* **TASK OBJECTIVE**:
Work out how many lines below contain the word "array". Only the number is wanted.

* **EXERCISE MATERIAL**:
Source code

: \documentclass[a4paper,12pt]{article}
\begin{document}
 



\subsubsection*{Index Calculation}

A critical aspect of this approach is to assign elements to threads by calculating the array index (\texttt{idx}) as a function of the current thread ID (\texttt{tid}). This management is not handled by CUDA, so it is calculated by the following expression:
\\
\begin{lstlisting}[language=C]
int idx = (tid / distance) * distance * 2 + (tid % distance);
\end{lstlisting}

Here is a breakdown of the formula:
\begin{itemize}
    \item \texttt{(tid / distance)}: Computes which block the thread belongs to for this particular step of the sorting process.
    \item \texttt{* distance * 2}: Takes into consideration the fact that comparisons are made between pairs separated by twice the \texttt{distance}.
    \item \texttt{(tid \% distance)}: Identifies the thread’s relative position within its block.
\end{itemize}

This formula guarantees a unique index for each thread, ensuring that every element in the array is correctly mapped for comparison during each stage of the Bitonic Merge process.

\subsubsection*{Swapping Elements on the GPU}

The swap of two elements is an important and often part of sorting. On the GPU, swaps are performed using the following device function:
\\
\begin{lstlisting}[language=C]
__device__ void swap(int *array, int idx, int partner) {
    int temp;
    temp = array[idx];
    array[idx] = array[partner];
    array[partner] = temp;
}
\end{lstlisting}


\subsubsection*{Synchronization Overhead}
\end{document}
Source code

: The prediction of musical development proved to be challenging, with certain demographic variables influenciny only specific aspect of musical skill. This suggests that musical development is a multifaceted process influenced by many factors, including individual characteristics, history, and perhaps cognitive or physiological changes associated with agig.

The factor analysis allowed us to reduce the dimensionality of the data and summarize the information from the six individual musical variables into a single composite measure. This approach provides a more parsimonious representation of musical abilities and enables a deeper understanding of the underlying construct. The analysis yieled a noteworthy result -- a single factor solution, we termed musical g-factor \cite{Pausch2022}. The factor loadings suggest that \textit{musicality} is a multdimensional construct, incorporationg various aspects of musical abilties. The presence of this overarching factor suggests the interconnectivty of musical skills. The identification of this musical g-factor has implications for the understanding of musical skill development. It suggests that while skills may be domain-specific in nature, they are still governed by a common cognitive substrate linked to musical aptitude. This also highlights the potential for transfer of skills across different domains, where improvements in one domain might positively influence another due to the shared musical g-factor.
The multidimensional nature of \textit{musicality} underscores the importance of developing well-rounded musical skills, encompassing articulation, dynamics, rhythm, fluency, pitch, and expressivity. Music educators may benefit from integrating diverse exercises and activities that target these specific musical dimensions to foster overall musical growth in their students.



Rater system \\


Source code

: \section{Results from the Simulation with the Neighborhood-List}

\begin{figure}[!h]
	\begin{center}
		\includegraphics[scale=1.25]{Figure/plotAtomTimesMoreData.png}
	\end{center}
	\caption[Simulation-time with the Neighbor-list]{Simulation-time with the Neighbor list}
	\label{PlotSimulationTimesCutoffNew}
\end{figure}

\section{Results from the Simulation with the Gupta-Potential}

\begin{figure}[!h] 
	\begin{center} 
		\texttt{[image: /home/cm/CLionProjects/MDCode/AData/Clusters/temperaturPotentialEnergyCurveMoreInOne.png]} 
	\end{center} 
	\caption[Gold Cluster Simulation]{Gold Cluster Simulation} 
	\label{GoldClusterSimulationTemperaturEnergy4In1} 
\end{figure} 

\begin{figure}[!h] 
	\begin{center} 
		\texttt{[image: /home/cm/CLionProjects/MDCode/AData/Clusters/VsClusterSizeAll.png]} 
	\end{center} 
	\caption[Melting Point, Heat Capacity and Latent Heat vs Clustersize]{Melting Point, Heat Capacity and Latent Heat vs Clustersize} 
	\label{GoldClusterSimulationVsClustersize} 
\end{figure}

* **ANSWER SPACE**:
6